BaaSプロジェクトから発展したATM+企画部は、現在約30名が所属する。部長を務めるのは、プロジェクト発起人だった30代の若手社員だ。
──第二創業に向けたカルチャー変革プロジェクト「SEVENBANK Academia」といった組織改革の取り組みも進んでいますよね。
 組織改革の取り組みには、大いに影響を受けています。新しいことを始めるのに、アイデアだけでは前に進みません。学びと挑戦が不可欠です。
 SEVENBANK Academiaでは「越境学習ゼミ」をはじめ、スキルとマインドの双方に作用するコンテンツが多い。メンバーにも挑戦マインドが根づいた実感があります。
 新規事業として経営にコミットするのはもちろん、若手が立ち上げた事例としても、必ず事業を成功に導くつもりです。
──その「成功」とは、何を達成したとき得られるものでしょうか?
 定義はさまざまですが、1つ挙げるならば“ユーザーの声”ですね。
 私たちが事業として会社に貢献できる状況や目指す世界の実現は、もう少し先の未来かもしれません。
 でも、ATM+を使った方から、「こんなこともできるんだ」とか「すごく便利になった」という声が届いたら、今この瞬間にも、メンバーたちは胸を張って「成功した」と言っていいのではないかと思うのです。
 その成功を積み重ねた先に、事業としての成功があり、誰一人取り残されないデジタル社会があるのだと考えています。

ATMがオープンプラットフォームになる日

──+Connectのこれからの展望について教えてください。
 直近では9月から「ATM窓口」「ATMお知らせ」という2つの新サービスが始まります。

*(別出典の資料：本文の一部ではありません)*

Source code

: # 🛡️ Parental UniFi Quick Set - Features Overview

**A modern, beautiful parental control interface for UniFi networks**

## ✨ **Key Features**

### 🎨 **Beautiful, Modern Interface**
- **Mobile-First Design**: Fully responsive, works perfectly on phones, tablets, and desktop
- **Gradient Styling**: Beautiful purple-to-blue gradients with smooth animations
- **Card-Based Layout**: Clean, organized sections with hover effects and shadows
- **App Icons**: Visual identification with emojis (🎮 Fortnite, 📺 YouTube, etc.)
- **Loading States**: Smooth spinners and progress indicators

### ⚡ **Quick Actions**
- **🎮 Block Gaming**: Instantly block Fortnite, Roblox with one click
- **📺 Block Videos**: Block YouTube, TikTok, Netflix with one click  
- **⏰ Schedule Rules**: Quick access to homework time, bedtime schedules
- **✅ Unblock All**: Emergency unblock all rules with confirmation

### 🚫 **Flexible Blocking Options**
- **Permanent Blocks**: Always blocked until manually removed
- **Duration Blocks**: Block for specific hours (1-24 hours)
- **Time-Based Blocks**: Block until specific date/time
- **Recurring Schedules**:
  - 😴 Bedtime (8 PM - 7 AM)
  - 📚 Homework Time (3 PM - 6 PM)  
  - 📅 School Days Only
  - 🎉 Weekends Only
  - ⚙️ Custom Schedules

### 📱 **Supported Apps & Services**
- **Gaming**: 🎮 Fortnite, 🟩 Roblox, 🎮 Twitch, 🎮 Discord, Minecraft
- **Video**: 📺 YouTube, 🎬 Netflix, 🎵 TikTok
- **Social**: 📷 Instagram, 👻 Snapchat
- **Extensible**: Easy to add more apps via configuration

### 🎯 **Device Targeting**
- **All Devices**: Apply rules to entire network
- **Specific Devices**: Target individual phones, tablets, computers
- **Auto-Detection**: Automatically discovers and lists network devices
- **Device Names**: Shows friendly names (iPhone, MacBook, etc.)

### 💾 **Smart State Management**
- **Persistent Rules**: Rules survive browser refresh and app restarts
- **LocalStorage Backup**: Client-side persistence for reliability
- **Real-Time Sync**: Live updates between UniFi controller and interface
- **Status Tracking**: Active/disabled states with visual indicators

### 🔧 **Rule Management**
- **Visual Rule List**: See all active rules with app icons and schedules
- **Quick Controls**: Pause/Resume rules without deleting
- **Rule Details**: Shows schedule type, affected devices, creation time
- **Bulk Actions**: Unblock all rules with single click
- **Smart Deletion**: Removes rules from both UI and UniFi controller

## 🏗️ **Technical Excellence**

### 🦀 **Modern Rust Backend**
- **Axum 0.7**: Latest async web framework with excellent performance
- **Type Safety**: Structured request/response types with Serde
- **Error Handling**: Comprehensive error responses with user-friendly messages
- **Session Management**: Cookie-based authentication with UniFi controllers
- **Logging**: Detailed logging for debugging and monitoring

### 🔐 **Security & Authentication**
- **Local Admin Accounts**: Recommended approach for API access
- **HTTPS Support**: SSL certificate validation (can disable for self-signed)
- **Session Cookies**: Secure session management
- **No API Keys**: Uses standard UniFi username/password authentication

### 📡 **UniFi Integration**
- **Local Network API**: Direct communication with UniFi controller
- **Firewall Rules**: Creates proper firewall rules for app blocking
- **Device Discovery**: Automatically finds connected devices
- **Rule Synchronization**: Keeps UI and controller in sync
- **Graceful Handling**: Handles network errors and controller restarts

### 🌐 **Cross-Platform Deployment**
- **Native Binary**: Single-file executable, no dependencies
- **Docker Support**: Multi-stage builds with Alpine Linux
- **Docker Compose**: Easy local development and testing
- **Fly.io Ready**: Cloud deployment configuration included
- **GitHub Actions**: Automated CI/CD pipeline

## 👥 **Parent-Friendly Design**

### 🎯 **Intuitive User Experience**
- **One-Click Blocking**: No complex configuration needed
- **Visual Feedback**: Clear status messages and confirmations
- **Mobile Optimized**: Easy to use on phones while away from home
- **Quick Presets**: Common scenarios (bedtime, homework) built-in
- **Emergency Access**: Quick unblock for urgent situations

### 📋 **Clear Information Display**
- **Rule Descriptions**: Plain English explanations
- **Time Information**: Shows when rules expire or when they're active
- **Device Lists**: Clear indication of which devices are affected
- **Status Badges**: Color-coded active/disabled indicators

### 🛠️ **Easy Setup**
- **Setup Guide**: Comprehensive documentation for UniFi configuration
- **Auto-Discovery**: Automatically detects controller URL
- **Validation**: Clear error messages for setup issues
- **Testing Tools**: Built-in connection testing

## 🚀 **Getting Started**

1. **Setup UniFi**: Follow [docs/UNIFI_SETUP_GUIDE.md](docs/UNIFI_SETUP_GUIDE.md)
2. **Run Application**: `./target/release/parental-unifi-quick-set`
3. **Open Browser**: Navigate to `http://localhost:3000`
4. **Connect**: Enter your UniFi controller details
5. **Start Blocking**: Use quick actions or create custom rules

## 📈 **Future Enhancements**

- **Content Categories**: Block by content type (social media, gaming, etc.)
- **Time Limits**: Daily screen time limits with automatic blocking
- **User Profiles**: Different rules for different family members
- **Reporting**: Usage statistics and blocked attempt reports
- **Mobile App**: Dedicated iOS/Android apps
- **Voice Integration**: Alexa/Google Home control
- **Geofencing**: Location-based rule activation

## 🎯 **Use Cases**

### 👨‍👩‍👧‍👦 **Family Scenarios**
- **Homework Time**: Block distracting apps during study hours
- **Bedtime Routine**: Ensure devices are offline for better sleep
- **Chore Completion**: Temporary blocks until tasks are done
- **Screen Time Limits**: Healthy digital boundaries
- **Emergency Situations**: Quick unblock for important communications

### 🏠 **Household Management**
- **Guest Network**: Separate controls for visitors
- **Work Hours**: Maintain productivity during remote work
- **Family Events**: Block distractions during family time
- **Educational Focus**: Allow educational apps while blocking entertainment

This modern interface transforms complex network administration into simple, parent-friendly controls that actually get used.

 前者はその名の通り、銀行の窓口業務を。そして後者は、セブン銀行ATMで出金を行う際に、サービス提供企業から利用者に対してATM画面上で各種情報を通知したり、その通知に対する回答を受領したりするサービスです。
 つまり、お客さまの手間を削減するのはもちろん、提携先の金融機関が抱える事務手続きの負荷を軽減し得るサービスなのです。
──窓口業務の代替だけでなく、銀行業務の課題解決までATMでまかなうわけですね。
 はい。特に郵送での事務手続きは負担が大きく、長年の課題だと聞いていました。
 今後、顔認証で入出金できるサービスも予定しています。キャッシュカードは必要なく、ATMの前に立てばお金が下ろせるようになります。
 ここから先は私の妄想ですが、いつかコンビニの買い物も顔で決済できるようにしたいですね。そうした広がりも期待できるサービスだと考えています。
──従来の「ATM」から可能性が広がるのを感じます。深澤さんの中にある“一番の妄想”は何ですか?
 将来的には、オープンプラットフォームとしてATM版の「アプリストア」を作れたらと考えています。
 スマホアプリのようにサードパーティーにATMを開放することで、さまざまなサービスが提供される世界にしたい。これも今はまだ妄想かもしれませんが、私が現役のうちに実現したいですね。